When a record holds a picture, leave the picture out and copy everything else exactly.

Entries provided -
--------------------------------
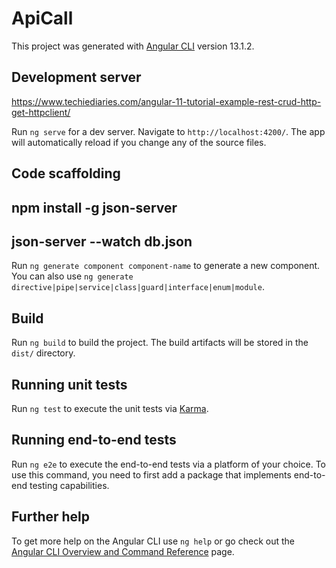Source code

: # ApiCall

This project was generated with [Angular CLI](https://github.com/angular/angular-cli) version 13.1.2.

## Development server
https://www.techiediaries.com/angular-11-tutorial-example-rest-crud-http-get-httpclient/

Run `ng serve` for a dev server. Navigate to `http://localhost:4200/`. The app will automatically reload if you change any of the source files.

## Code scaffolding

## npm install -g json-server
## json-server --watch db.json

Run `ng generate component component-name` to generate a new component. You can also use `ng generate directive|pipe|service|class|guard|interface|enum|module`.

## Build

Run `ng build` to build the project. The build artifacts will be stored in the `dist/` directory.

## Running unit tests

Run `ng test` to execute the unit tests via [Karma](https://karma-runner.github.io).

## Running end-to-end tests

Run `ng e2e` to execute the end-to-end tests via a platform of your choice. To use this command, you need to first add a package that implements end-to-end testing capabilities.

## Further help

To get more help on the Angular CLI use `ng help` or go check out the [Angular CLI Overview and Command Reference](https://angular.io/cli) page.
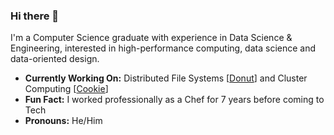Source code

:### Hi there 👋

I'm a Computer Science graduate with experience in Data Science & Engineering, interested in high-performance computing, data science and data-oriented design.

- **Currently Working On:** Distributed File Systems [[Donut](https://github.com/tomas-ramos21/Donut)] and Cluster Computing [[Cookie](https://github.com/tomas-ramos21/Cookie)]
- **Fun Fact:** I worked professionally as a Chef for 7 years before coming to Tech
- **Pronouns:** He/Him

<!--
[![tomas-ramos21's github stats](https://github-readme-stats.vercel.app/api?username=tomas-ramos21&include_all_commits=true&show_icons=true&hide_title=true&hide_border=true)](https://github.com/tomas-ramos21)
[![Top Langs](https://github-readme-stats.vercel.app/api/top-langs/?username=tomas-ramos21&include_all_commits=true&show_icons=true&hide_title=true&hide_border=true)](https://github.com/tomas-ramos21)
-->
--------------------------------
Your response -
Source code

: # ApiCall

This project was generated with [Angular CLI](https://github.com/angular/angular-cli) version 13.1.2.

## Development server
https://www.techiediaries.com/angular-11-tutorial-example-rest-crud-http-get-httpclient/

Run `ng serve` for a dev server. Navigate to `http://localhost:4200/`. The app will automatically reload if you change any of the source files.

## Code scaffolding

## npm install -g json-server
## json-server --watch db.json

Run `ng generate component component-name` to generate a new component. You can also use `ng generate directive|pipe|service|class|guard|interface|enum|module`.

## Build

Run `ng build` to build the project. The build artifacts will be stored in the `dist/` directory.

## Running unit tests

Run `ng test` to execute the unit tests via [Karma](https://karma-runner.github.io).

## Running end-to-end tests

Run `ng e2e` to execute the end-to-end tests via a platform of your choice. To use this command, you need to first add a package that implements end-to-end testing capabilities.

## Further help

To get more help on the Angular CLI use `ng help` or go check out the [Angular CLI Overview and Command Reference](https://angular.io/cli) page.
Source code

:### Hi there 👋

I'm a Computer Science graduate with experience in Data Science & Engineering, interested in high-performance computing, data science and data-oriented design.

- **Currently Working On:** Distributed File Systems [[Donut](https://github.com/tomas-ramos21/Donut)] and Cluster Computing [[Cookie](https://github.com/tomas-ramos21/Cookie)]
- **Fun Fact:** I worked professionally as a Chef for 7 years before coming to Tech
- **Pronouns:** He/Him

<!--
[![tomas-ramos21's github stats](https://github-readme-stats.vercel.app/api?username=tomas-ramos21&include_all_commits=true&show_icons=true&hide_title=true&hide_border=true)](https://github.com/tomas-ramos21)
[![Top Langs](https://github-readme-stats.vercel.app/api/top-langs/?username=tomas-ramos21&include_all_commits=true&show_icons=true&hide_title=true&hide_border=true)](https://github.com/tomas-ramos21)
-->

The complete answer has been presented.